» **What you have to do**
Within the records below, find each line that holds the string "through", then copy it.

(Information provided)

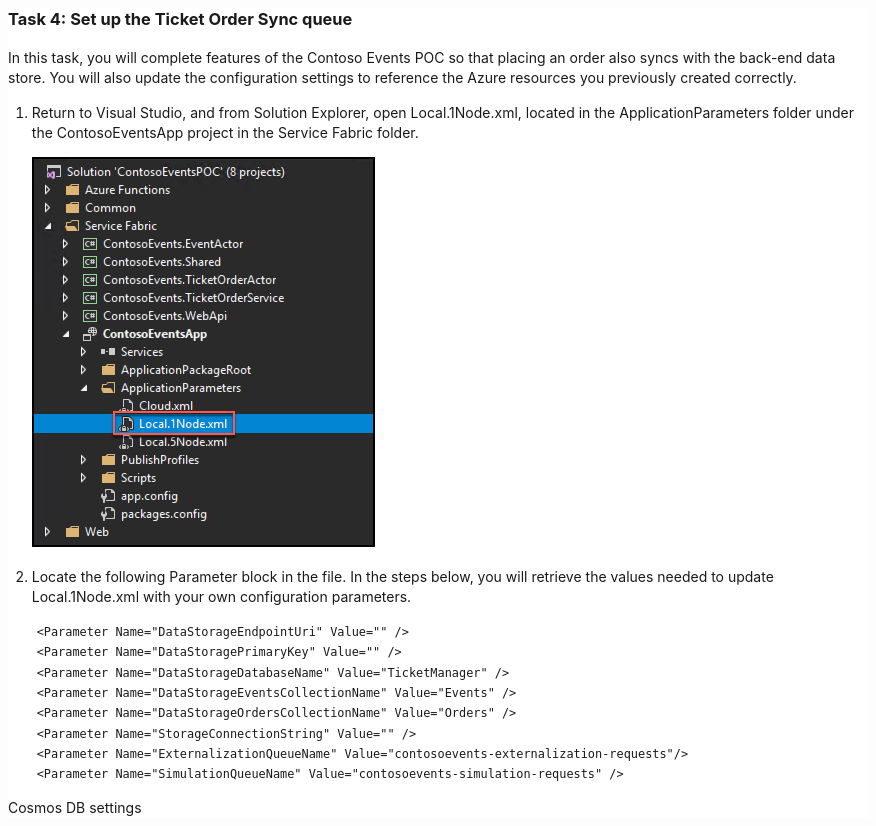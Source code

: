 ### Task 4: Set up the Ticket Order Sync queue

In this task, you will complete features of the Contoso Events POC so that placing an order also syncs with the back-end data store. You will also update the configuration settings to reference the Azure resources you previously created correctly.

1.  Return to Visual Studio, and from Solution Explorer, open Local.1Node.xml, located in the ApplicationParameters folder under the ContosoEventsApp project in the Service Fabric folder. 

    ![In Solution Explorer, the following path is expanded in the tree view: Service Fabric\\ContosoEventsApp\\ApplicationParameters. In ApplicationParameters, Local.1Node.xml is circled.](images/Hands-onlabstep-by-step-Microservicesarchitecture-Developereditionimages/media/image87.png "Solution Explorer")

2.  Locate the following Parameter block in the file. In the steps below, you will retrieve the values needed to update Local.1Node.xml with your own configuration parameters.

```
    <Parameter Name="DataStorageEndpointUri" Value="" />
    <Parameter Name="DataStoragePrimaryKey" Value="" />
    <Parameter Name="DataStorageDatabaseName" Value="TicketManager" />
    <Parameter Name="DataStorageEventsCollectionName" Value="Events" />
    <Parameter Name="DataStorageOrdersCollectionName" Value="Orders" />
    <Parameter Name="StorageConnectionString" Value="" />
    <Parameter Name="ExternalizationQueueName" Value="contosoevents-externalization-requests"/>
    <Parameter Name="SimulationQueueName" Value="contosoevents-simulation-requests" />
```

Cosmos DB settings
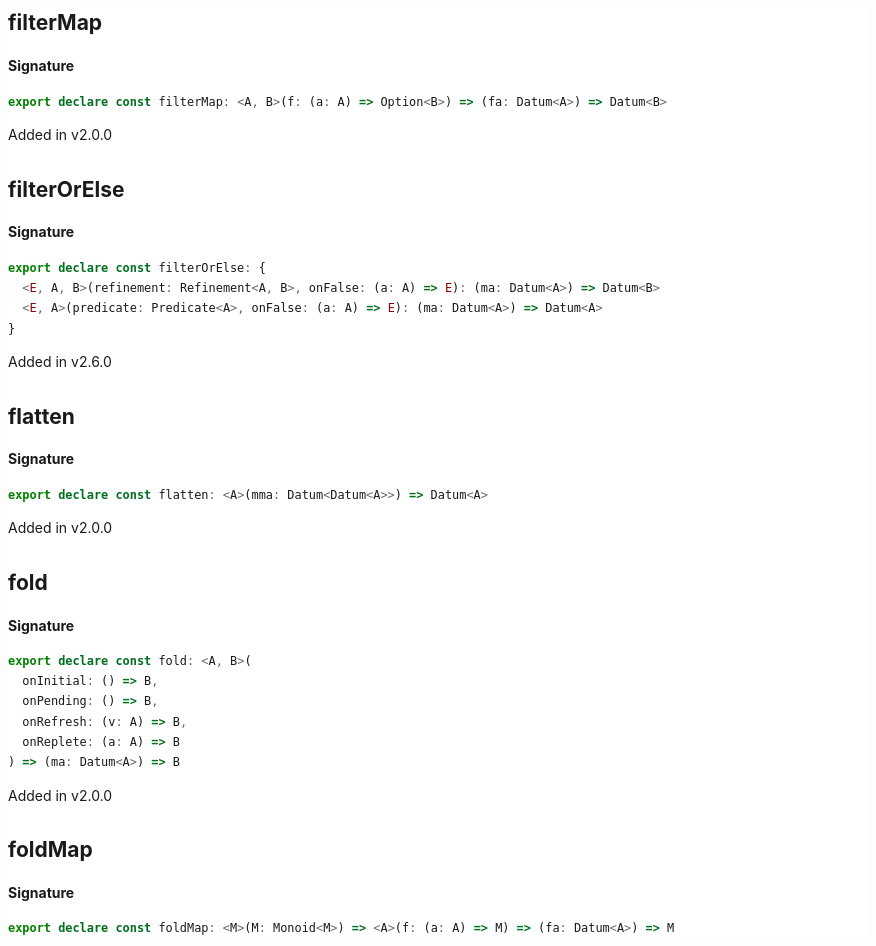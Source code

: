 ## filterMap

**Signature**

```ts
export declare const filterMap: <A, B>(f: (a: A) => Option<B>) => (fa: Datum<A>) => Datum<B>
```

Added in v2.0.0

## filterOrElse

**Signature**

```ts
export declare const filterOrElse: {
  <E, A, B>(refinement: Refinement<A, B>, onFalse: (a: A) => E): (ma: Datum<A>) => Datum<B>
  <E, A>(predicate: Predicate<A>, onFalse: (a: A) => E): (ma: Datum<A>) => Datum<A>
}
```

Added in v2.6.0

## flatten

**Signature**

```ts
export declare const flatten: <A>(mma: Datum<Datum<A>>) => Datum<A>
```

Added in v2.0.0

## fold

**Signature**

```ts
export declare const fold: <A, B>(
  onInitial: () => B,
  onPending: () => B,
  onRefresh: (v: A) => B,
  onReplete: (a: A) => B
) => (ma: Datum<A>) => B
```

Added in v2.0.0

## foldMap

**Signature**

```ts
export declare const foldMap: <M>(M: Monoid<M>) => <A>(f: (a: A) => M) => (fa: Datum<A>) => M
```
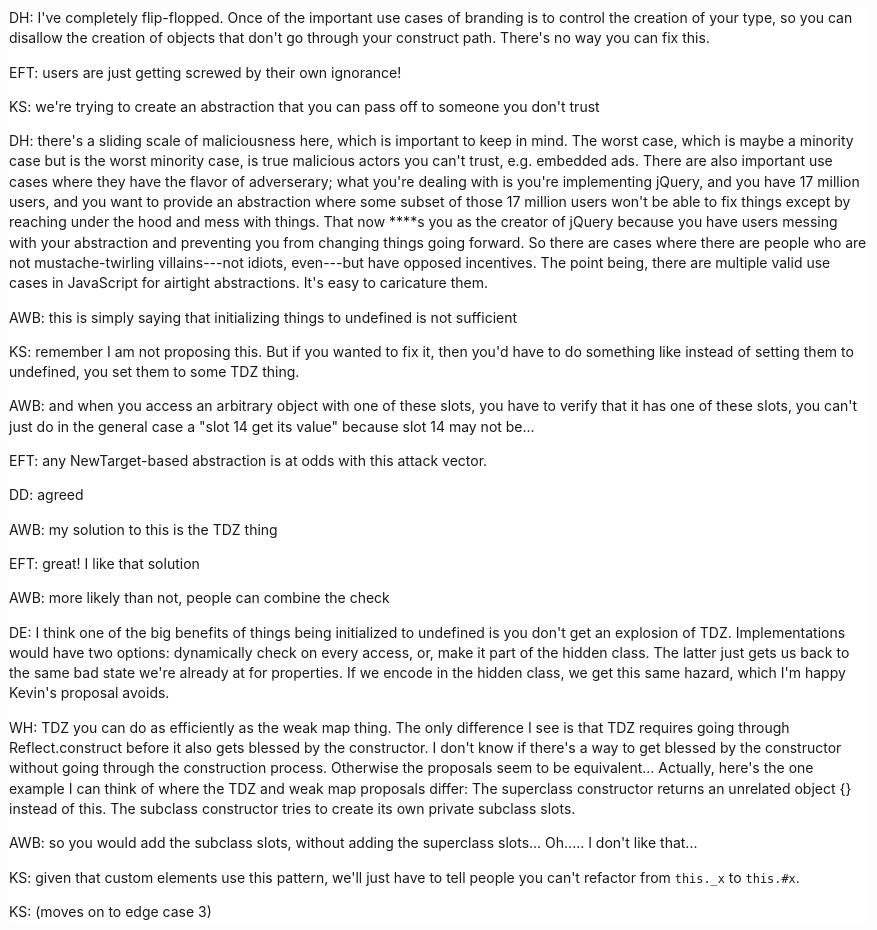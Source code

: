 DH: I've completely flip-flopped. Once of the important use cases of branding is to control the creation of your type, so you can disallow the creation of objects that don't go through your construct path. There's no way you can fix this.

EFT: users are just getting screwed by their own ignorance!

KS: we're trying to create an abstraction that you can pass off to someone you don't trust

DH: there's a sliding scale of maliciousness here, which is important to keep in mind. The worst case, which is maybe a minority case but is the worst minority case, is true malicious actors you can't trust, e.g. embedded ads. There are also important use cases where they have the flavor of adverserary; what you're dealing with is you're implementing jQuery, and you have 17 million users, and you want to provide an abstraction where some subset of those 17 million users won't be able to fix things except by reaching under the hood and mess with things. That now ****s you as the creator of jQuery because you have users messing with your abstraction and preventing you from changing things going forward. So there are cases where there are people who are not mustache-twirling villains---not idiots, even---but have opposed incentives. The point being, there are multiple valid use cases in JavaScript for airtight abstractions. It's easy to caricature them.

AWB: this is simply saying that initializing things to undefined is not sufficient

KS: remember I am not proposing this. But if you wanted to fix it, then you'd have to do something like instead of setting them to undefined, you set them to some TDZ thing.

AWB: and when you access an arbitrary object with one of these slots, you have to verify that it has one of these slots, you can't just do in the general case a "slot 14 get its value" because slot 14 may not be...

EFT: any NewTarget-based abstraction is at odds with this attack vector.

DD: agreed

AWB: my solution to this is the TDZ thing

EFT: great! I like that solution

AWB: more likely than not, people can combine the check

DE: I think one of the big benefits of things being initialized to undefined is you don't get an explosion of TDZ. Implementations would have two options: dynamically check on every access, or, make it part of the hidden class. The latter just gets us back to the same bad state we're already at for properties. If we encode in the hidden class, we get this same hazard, which I'm happy Kevin's proposal avoids.

WH: TDZ you can do as efficiently as the weak map thing. The only difference I see is that TDZ requires going through Reflect.construct before it also gets blessed by the constructor. I don't know if there's a way to get blessed by the constructor without going through the construction process. Otherwise the proposals seem to be equivalent... Actually, here's the one example I can think of where the TDZ and weak map proposals differ: The superclass constructor returns an unrelated object {} instead of this. The subclass constructor tries to create its own private subclass slots.

AWB: so you would add the subclass slots, without adding the superclass slots... Oh..... I don't like that...

KS: given that custom elements use this pattern, we'll just have to tell people you can't refactor from `this._x` to `this.#x`.

KS: (moves on to edge case 3)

(End Information provided)

» **Solved problem**
: DH: I've completely flip-flopped. Once of the important use cases of branding is to control the creation of your type, so you can disallow the creation of objects that don't go through your construct path. There's no way you can fix this.
WH: TDZ you can do as efficiently as the weak map thing. The only difference I see is that TDZ requires going through Reflect.construct before it also gets blessed by the constructor. I don't know if there's a way to get blessed by the constructor without going through the construction process. Otherwise the proposals seem to be equivalent... Actually, here's the one example I can think of where the TDZ and weak map proposals differ: The superclass constructor returns an unrelated object {} instead of this. The subclass constructor tries to create its own private subclass slots.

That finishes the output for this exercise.